March 14, 1779
Col Laurens, who will have the honor of delivering you this letter, is on his way to South Carolina, on a project, which I think, in the present situation of affairs there, is a very good one and deserves every kind of support and encouragement. This is to raise two three or four battalions of negroes; with the assistance of the government of that state, by contributions from the owners in proportion to the number they possess. If you should think proper to enter upon the subject with him, he will give you a detail of his plan. He wishes to have it recommended by Congress to the state; and, as an inducement, that they would engage to take those battalions into Continental pay.

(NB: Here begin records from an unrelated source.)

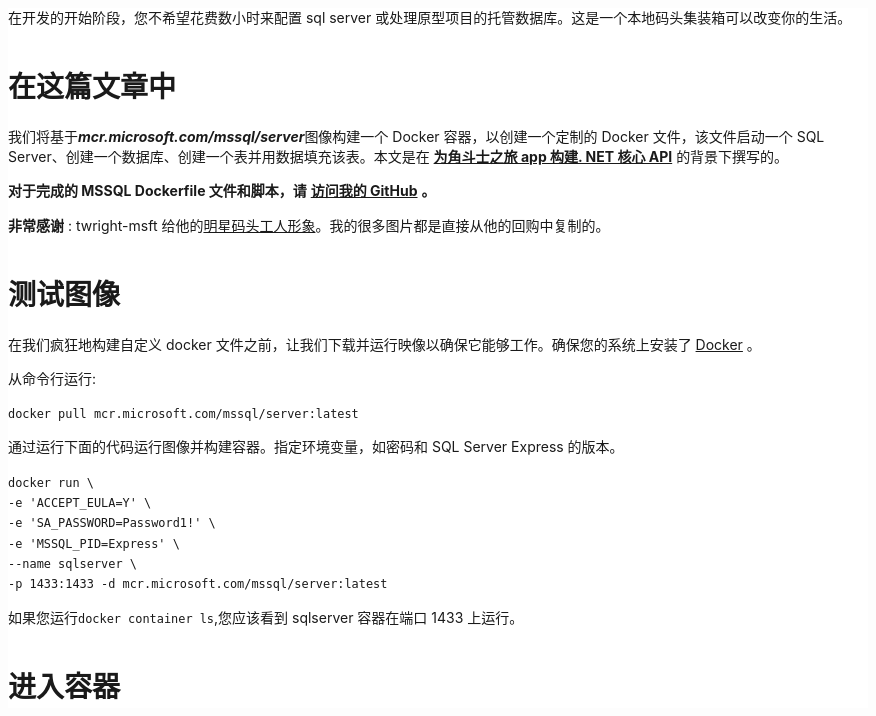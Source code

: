 在开发的开始阶段，您不希望花费数小时来配置 sql server 或处理原型项目的托管数据库。这是一个本地码头集装箱可以改变你的生活。

# 在这篇文章中

我们将基于***mcr.microsoft.com/mssql/server***图像构建一个 Docker 容器，以创建一个定制的 Docker 文件，该文件启动一个 SQL Server、创建一个数据库、创建一个表并用数据填充该表。本文是在 [**为角斗士之旅 app 构建. NET 核心 API**](https://medium.com/@richardpeterson320/net-core-api-for-the-angular-tour-of-heroes-app-5895a36d2129) 的背景下撰写的。

**对于完成的 MSSQL Dockerfile 文件和脚本，请** [**访问我的 GitHub**](https://github.com/rchardptrsn/MSSQL-Docker-Container) **。**

**非常感谢** : twright-msft 给他的[明星码头工人形象](https://github.com/twright-msft/mssql-node-docker-demo-app)。我的很多图片都是直接从他的回购中复制的。

# 测试图像

在我们疯狂地构建自定义 docker 文件之前，让我们下载并运行映像以确保它能够工作。确保您的系统上安装了 [Docker](https://www.docker.com/products/docker-desktop) 。

从命令行运行:

```
docker pull mcr.microsoft.com/mssql/server:latest
```

通过运行下面的代码运行图像并构建容器。指定环境变量，如密码和 SQL Server Express 的版本。

```
docker run \
-e 'ACCEPT_EULA=Y' \
-e 'SA_PASSWORD=Password1!' \
-e 'MSSQL_PID=Express' \
--name sqlserver \
-p 1433:1433 -d mcr.microsoft.com/mssql/server:latest
```

如果您运行`docker container ls`,您应该看到 sqlserver 容器在端口 1433 上运行。

# 进入容器
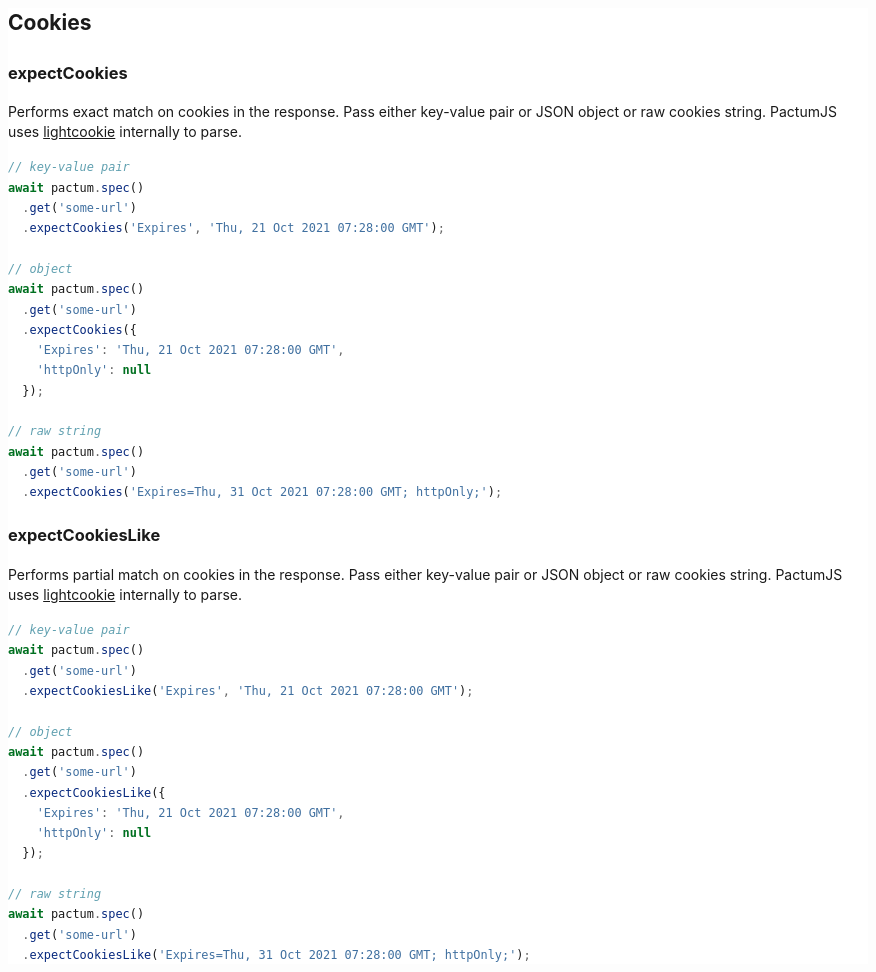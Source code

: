 ## Cookies

### expectCookies

Performs exact match on cookies in the response. Pass either key-value pair or JSON object or raw cookies string. PactumJS uses [lightcookie](https://www.npmjs.com/package/lightcookie) internally to parse.

```js
// key-value pair
await pactum.spec()
  .get('some-url')
  .expectCookies('Expires', 'Thu, 21 Oct 2021 07:28:00 GMT');

// object
await pactum.spec()
  .get('some-url')
  .expectCookies({ 
    'Expires': 'Thu, 21 Oct 2021 07:28:00 GMT',
    'httpOnly': null
  });

// raw string
await pactum.spec()
  .get('some-url')
  .expectCookies('Expires=Thu, 31 Oct 2021 07:28:00 GMT; httpOnly;');
```

### expectCookiesLike

Performs partial match on cookies in the response. Pass either key-value pair or JSON object or raw cookies string. PactumJS uses [lightcookie](https://www.npmjs.com/package/lightcookie) internally to parse.

```js
// key-value pair
await pactum.spec()
  .get('some-url')
  .expectCookiesLike('Expires', 'Thu, 21 Oct 2021 07:28:00 GMT');

// object
await pactum.spec()
  .get('some-url')
  .expectCookiesLike({ 
    'Expires': 'Thu, 21 Oct 2021 07:28:00 GMT',
    'httpOnly': null
  });

// raw string
await pactum.spec()
  .get('some-url')
  .expectCookiesLike('Expires=Thu, 31 Oct 2021 07:28:00 GMT; httpOnly;');
```
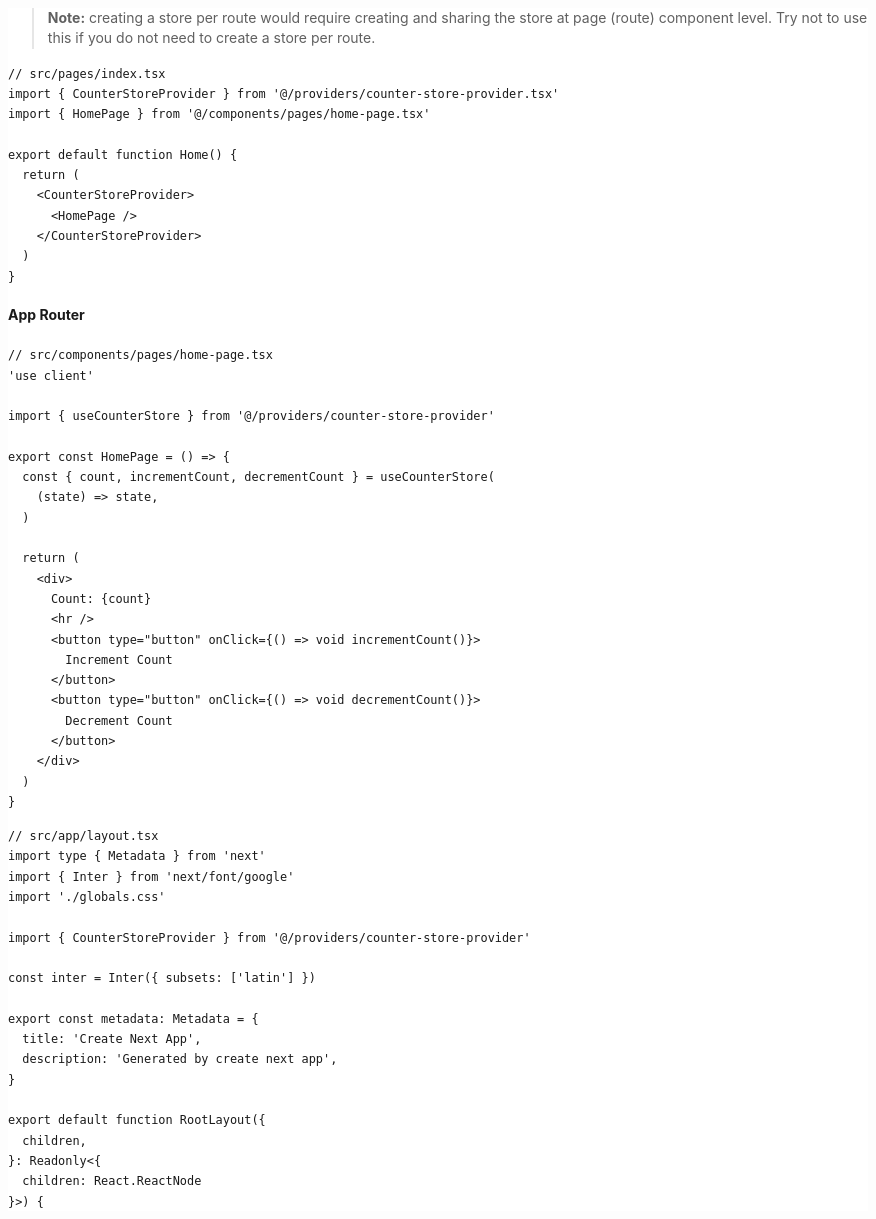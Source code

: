 > **Note:** creating a store per route would require creating and sharing the store
> at page (route) component level. Try not to use this if you do not need to create
> a store per route.

```tsx
// src/pages/index.tsx
import { CounterStoreProvider } from '@/providers/counter-store-provider.tsx'
import { HomePage } from '@/components/pages/home-page.tsx'

export default function Home() {
  return (
    <CounterStoreProvider>
      <HomePage />
    </CounterStoreProvider>
  )
}
```

#### App Router

```tsx
// src/components/pages/home-page.tsx
'use client'

import { useCounterStore } from '@/providers/counter-store-provider'

export const HomePage = () => {
  const { count, incrementCount, decrementCount } = useCounterStore(
    (state) => state,
  )

  return (
    <div>
      Count: {count}
      <hr />
      <button type="button" onClick={() => void incrementCount()}>
        Increment Count
      </button>
      <button type="button" onClick={() => void decrementCount()}>
        Decrement Count
      </button>
    </div>
  )
}
```

```tsx
// src/app/layout.tsx
import type { Metadata } from 'next'
import { Inter } from 'next/font/google'
import './globals.css'

import { CounterStoreProvider } from '@/providers/counter-store-provider'

const inter = Inter({ subsets: ['latin'] })

export const metadata: Metadata = {
  title: 'Create Next App',
  description: 'Generated by create next app',
}

export default function RootLayout({
  children,
}: Readonly<{
  children: React.ReactNode
}>) {
```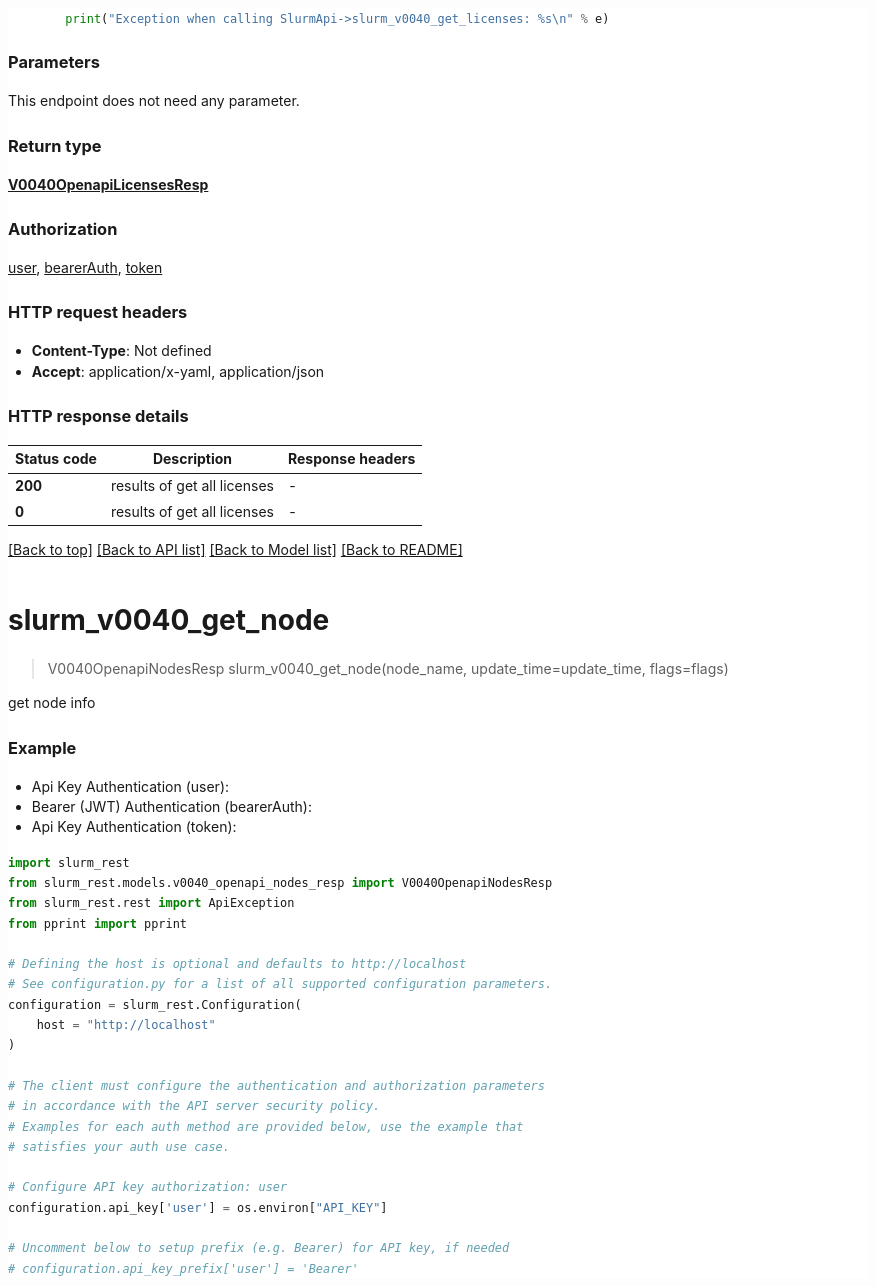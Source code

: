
 ```python
        print("Exception when calling SlurmApi->slurm_v0040_get_licenses: %s\n" % e)
```



### Parameters

This endpoint does not need any parameter.

### Return type

[**V0040OpenapiLicensesResp**](V0040OpenapiLicensesResp.md)

### Authorization

[user](../README.md#user), [bearerAuth](../README.md#bearerAuth), [token](../README.md#token)

### HTTP request headers

 - **Content-Type**: Not defined
 - **Accept**: application/x-yaml, application/json

### HTTP response details

| Status code | Description | Response headers |
|-------------|-------------|------------------|
**200** | results of get all licenses |  -  |
**0** | results of get all licenses |  -  |

[[Back to top]](#) [[Back to API list]](../README.md#documentation-for-api-endpoints) [[Back to Model list]](../README.md#documentation-for-models) [[Back to README]](../README.md)

# **slurm_v0040_get_node**
> V0040OpenapiNodesResp slurm_v0040_get_node(node_name, update_time=update_time, flags=flags)

get node info

### Example

* Api Key Authentication (user):
* Bearer (JWT) Authentication (bearerAuth):
* Api Key Authentication (token):

```python
import slurm_rest
from slurm_rest.models.v0040_openapi_nodes_resp import V0040OpenapiNodesResp
from slurm_rest.rest import ApiException
from pprint import pprint

# Defining the host is optional and defaults to http://localhost
# See configuration.py for a list of all supported configuration parameters.
configuration = slurm_rest.Configuration(
    host = "http://localhost"
)

# The client must configure the authentication and authorization parameters
# in accordance with the API server security policy.
# Examples for each auth method are provided below, use the example that
# satisfies your auth use case.

# Configure API key authorization: user
configuration.api_key['user'] = os.environ["API_KEY"]

# Uncomment below to setup prefix (e.g. Bearer) for API key, if needed
# configuration.api_key_prefix['user'] = 'Bearer'

```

It appears to me, that an expedient of this kind, in the present state of Southern affairs, is the most rational, that can be adopted, and promises very important advantages. Indeed, I hardly see how a sufficient force can be collected in that quarter without it; and the enemy’s operations there are growing infinitely serious and formidable. I have not the least doubt, that the negroes will make very excellent soldiers, with proper management; and I will venture to pronounce, that they cannot be put in better hands than those of Mr. Laurens. He has all the zeal, intelligence, enterprise, and every other qualification requisite to succeed in such an undertaking. It is a maxim with some great military judges, that with sensible officers soldiers can hardly be too stupid; and on this principle it is thought that the Russians would make the best troops in the world, if they were under other officers than their own. The King of Prussia is among the number who maintain this doctrine and has a very emphatical saying on the occasion, which I do not exactly recollect. I mention this, because I frequently hear it objected to the scheme of embodying negroes that they are too stupid to make soldiers. This is so far from appearing to me a valid objection that I think their want of cultivation (for their natural faculties are probably as good as ours) joined to that habit of subordination which they acquire from a life of servitude, will make them sooner become soldiers than our White inhabitants. Let officers be men of sense and sentiment, and the nearer the soldiers approach to machines perhaps the better.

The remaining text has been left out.